VERSO
John Berger, the perspicacious and politically engaged art critic, novelist, and essayist whose 1972 BBC television series and book Ways of Seeing remains a cornerstone of venturesome contemporary art criticism, died today at his home in Antony, a suburb of Paris. The cause of death was not immediately available, but the actor Simon McBurney, who was friends with Berger, told the Associated Press that the writer had been ill for about a year. He was 90.
Ways of Seeing—both the book and the television program—stands in a class of its own in the recent art-historical canon for its accessibility, its persuasive, direct argumentation, and its popularity. In the first episode of the four-part program, Berger states that his aim is “to question some of the assumptions usually made about the tradition of European painting,” and proceeds to do so with aplomb, explaining the male gaze in individual works, the effects of photographic reproduction on the public’s understanding of art, and the capitalist structure of the art system.
Berger’s writing in Ways of Seeing is crisp and polemical, and on the remarkable TV show, it is further enlivened by his charismatic presence. In a jazzy collared shirt and with a head of curly hair, he stares intensely at the camera as he imparts lines like, “Most nudes in oil paintings have been lined up by their painters for the pleasure of the male spectator-owner who will assess and judge them as sights. Their nudity is another form of dress. They are condemned to never being naked.”

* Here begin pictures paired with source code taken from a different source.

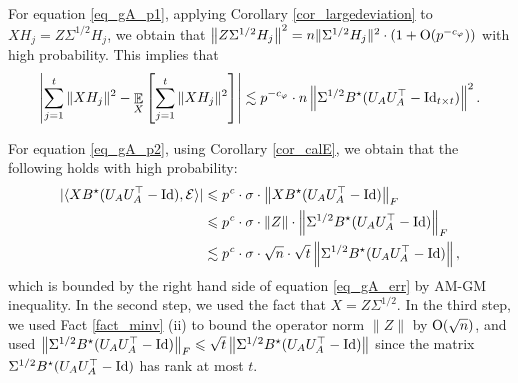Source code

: 	For equation \eqref{eq_gA_p1}, %
	applying Corollary \ref{cor_largedeviation} to $X H_j = Z \Sigma^{1/2} H_j$, we obtain that 
	${\left\|Z \Sigma^{1/2} H_j \right\|^2 } = { n \|\Sigma^{1/2} H_j\|^2} \cdot (1 + \operatorname{O}(p^{-c_\varphi}))$ with high probability. 
	This implies that
	\begin{align}
		\left\lvert\sum_{j=1}^t \|X H_j\|^2 - \mathop{\mathbb{E}}_{X}\left[ \sum_{j=1}^t \|X H_j\|^2 \right]\right\rvert \lesssim p^{-c_\varphi} \cdot n \left\| \Sigma^{1/2} B^{\star} (U_{A}U_A^{\top} - \operatorname{Id}_{t\times t}) \right\|^2. \label{eq_gA_err1}
	\end{align}

	For equation \eqref{eq_gA_p2}, 
	using Corollary \ref{cor_calE}, we obtain that the following holds with high probability:
	\begin{align}
		|\langle XB^{\star} (U_AU_A^{\top} - \operatorname{Id}), \mathcal{E} \rangle| &\leqslant p^{\mathit{c}} \cdot \sigma \cdot \left\| XB^{\star} (U_AU_A^{\top} - \operatorname{Id}) \right\|_{F} \nonumber \\
		&\leqslant p^{{\mathit{c}}} \cdot \sigma \cdot \|Z\| \cdot \left\| \Sigma^{1/2} B^{\star}(U_AU_A^{\top} -\operatorname{Id}) \right\|_{F} \nonumber \\
		&\lesssim p^{{\mathit{c}}} \cdot \sigma \cdot \sqrt{n}\cdot \sqrt{t}\left\| \Sigma^{1/2} B^{\star}(U_AU_A^{\top} -\operatorname{Id}) \right\|, \label{eq_gA_err2}
	\end{align}
	which is bounded by the right hand side of equation \eqref{eq_gA_err} by AM-GM inequality.
	In the second step, we used the fact that $X=Z\Sigma^{1/2}$.
	In the third step, we used Fact \ref{fact_minv} (ii) to bound the operator norm $\|Z\|$ by $\operatorname{O}(\sqrt{n})$, and used $\left\| \Sigma^{1/2} B^{\star}(U_AU_A^{\top} -\operatorname{Id}) \right\|_{F}\leqslant \sqrt{t} \left\| \Sigma^{1/2} B^{\star}(U_AU_A^{\top} -\operatorname{Id}) \right\|$ since the matrix $\Sigma^{1/2} B^{\star}(U_AU_A^{\top} -\operatorname{Id})$ has rank at most $t$.

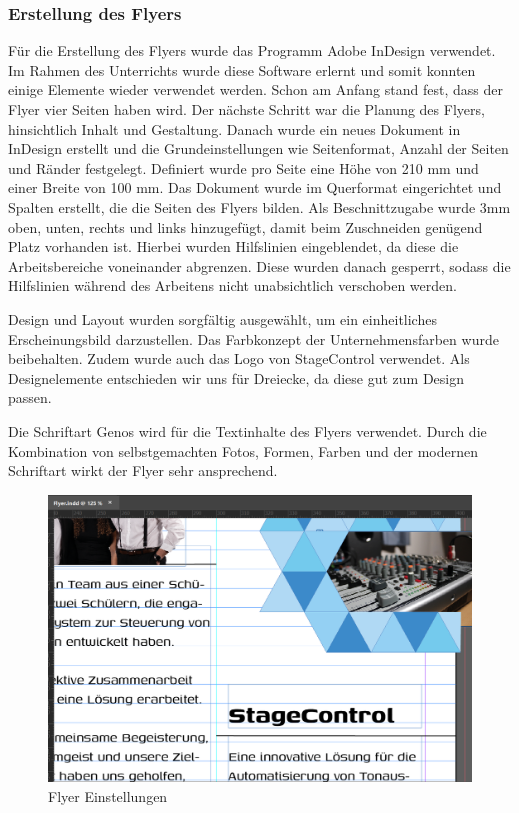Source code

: \newpage
\subsubsection{Erstellung des Flyers}
Für die Erstellung des Flyers wurde das Programm Adobe InDesign verwendet. Im Rahmen des Unterrichts wurde diese Software erlernt und somit konnten einige Elemente wieder verwendet werden. Schon am Anfang stand fest, dass der Flyer vier Seiten haben wird. Der nächste Schritt war die Planung des Flyers, hinsichtlich Inhalt und Gestaltung. Danach wurde ein neues Dokument in InDesign erstellt und die Grundeinstellungen wie Seitenformat, Anzahl der Seiten und Ränder festgelegt. Definiert wurde pro Seite eine Höhe von 210 mm und einer Breite von 100 mm. Das Dokument wurde im Querformat eingerichtet und Spalten erstellt, die die Seiten des Flyers bilden. Als Beschnittzugabe wurde 3mm oben, unten, rechts und links hinzugefügt, damit beim Zuschneiden genügend Platz vorhanden ist. Hierbei wurden Hilfslinien eingeblendet, da diese die Arbeitsbereiche voneinander abgrenzen. Diese wurden danach gesperrt, sodass die Hilfslinien während des Arbeitens nicht unabsichtlich verschoben werden. 

Design und Layout wurden sorgfältig ausgewählt, um ein einheitliches Erscheinungsbild darzustellen. Das Farbkonzept der Unternehmensfarben wurde beibehalten. Zudem wurde auch das Logo von StageControl verwendet. Als Designelemente entschieden wir uns für Dreiecke, da diese gut zum Design passen. 

Die Schriftart Genos wird für die Textinhalte des Flyers verwendet. Durch die Kombination von selbstgemachten Fotos, Formen, Farben und der modernen Schriftart wirkt der Flyer sehr ansprechend. 

\begin{figure}[H]
	\centering
	\includegraphics[width=0.6\linewidth]{images/Flyer Einstellungen.png}
	\caption[Flyer Einstellungen]{Flyer Einstellungen}
	\label{fig:Flyer Einstellungen}
\end{figure}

By the time Ways of Seeing was released, Berger had already published a handful of novels and served as a controversial art critic for the New Statesmen and elsewhere, but 1972 would be his banner year, with his novel G winning the Man Booker prize. At the award ceremony, Berger announced he would donate half of the winnings to the British Black Panthers, one act in a lifelong commitment to radical politics and Marxism.
John Peter Berger was born in London in 1926. He served in the British Army near the end of World War II, and attended the Chelsea School of Art and the Central School of Art in the British capital, where he studied art. He would skip classes to go see movies, “often seeing three or four films a day. I was crazy about the cinema,” he once told an interviewer. His paintings were exhibited at galleries including Wildenstein, but he would shift his focus to writing during the 1950s while still continuing to make art.
In 1962, he moved to France, seeking a more intellectual milieu than the United Kingdom offered, and he would remain there throughout his life, living for many years in the rural village of Quincy. “Every city has a sex and an age which have nothing to do with demography,” he wrote in 1987, in one of his most-quoted passages. “Rome is feminine. So is Odessa. London is a teenager, an urchin, and in this hasn’t changed since the time of Dickens. Paris, I believe, is a man in his twenties in love with an older woman.” He published prolifically—novels, plays, poetry books, short stories, screenplays, and monographs on individual artists. In 2009 he won the Golden PEN for lifetime achievement as a writer.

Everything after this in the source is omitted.